> **Task**: Search the data for the word "presets" and copy each line that has it.

> **Record extracts**:
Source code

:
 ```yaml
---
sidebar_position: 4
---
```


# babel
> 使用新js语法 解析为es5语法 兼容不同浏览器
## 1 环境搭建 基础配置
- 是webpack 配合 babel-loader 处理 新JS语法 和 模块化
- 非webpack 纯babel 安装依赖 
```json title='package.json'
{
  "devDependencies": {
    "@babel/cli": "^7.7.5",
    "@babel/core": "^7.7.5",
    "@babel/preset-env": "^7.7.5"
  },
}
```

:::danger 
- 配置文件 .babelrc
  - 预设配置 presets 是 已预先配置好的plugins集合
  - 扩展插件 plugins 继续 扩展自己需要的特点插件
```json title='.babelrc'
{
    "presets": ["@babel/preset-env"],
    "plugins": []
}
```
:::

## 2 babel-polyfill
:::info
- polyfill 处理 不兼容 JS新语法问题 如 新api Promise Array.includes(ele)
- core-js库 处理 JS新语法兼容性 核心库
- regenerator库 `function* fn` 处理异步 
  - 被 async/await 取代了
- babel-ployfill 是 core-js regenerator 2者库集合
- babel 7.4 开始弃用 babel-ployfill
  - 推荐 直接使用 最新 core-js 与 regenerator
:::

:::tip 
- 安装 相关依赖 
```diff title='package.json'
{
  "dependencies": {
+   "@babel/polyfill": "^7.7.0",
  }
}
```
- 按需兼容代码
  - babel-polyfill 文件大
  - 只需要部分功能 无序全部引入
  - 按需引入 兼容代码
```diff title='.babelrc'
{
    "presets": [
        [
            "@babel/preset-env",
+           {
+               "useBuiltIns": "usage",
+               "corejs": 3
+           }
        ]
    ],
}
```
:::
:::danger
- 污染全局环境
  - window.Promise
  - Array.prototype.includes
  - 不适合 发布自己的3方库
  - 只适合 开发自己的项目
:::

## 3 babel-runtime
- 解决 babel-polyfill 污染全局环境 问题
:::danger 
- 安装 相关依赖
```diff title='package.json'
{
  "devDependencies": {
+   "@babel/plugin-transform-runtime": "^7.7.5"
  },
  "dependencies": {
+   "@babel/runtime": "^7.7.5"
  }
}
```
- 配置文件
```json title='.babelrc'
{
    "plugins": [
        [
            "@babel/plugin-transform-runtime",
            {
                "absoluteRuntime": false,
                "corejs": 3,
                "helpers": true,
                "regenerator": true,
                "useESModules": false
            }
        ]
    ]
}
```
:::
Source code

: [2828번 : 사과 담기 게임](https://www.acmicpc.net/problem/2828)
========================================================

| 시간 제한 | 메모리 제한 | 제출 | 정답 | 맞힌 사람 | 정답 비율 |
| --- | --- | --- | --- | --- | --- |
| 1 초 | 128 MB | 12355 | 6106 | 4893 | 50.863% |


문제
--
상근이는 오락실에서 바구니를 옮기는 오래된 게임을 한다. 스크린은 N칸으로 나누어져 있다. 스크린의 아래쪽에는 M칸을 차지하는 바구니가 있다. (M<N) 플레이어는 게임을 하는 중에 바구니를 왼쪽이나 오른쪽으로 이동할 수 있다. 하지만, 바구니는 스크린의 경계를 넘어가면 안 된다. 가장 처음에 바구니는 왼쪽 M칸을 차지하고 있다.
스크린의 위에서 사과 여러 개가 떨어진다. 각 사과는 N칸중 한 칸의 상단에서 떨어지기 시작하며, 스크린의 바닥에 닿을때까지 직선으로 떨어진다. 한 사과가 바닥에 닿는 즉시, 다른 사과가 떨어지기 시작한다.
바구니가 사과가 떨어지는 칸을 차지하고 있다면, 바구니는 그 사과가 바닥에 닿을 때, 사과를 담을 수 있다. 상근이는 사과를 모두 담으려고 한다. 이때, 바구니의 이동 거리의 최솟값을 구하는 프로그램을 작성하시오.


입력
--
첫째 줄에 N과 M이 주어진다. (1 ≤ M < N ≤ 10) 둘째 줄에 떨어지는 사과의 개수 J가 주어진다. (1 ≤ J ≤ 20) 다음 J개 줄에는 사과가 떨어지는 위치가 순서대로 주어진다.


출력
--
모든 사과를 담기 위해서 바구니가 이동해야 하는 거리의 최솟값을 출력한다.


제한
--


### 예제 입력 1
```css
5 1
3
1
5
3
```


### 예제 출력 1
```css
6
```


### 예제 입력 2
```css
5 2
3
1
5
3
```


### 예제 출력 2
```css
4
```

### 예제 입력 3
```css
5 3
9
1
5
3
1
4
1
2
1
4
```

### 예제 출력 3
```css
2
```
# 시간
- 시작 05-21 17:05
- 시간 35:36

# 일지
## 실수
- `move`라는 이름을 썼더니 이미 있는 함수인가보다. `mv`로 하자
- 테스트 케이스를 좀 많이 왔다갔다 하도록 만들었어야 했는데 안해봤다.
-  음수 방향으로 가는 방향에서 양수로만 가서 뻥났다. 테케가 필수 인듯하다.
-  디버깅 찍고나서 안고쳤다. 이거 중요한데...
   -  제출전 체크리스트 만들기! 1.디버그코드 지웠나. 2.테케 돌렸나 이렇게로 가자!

> **Written solution**:
  - 预设配置 presets 是 已预先配置好的plugins集合
    "presets": ["@babel/preset-env"],
    "presets": [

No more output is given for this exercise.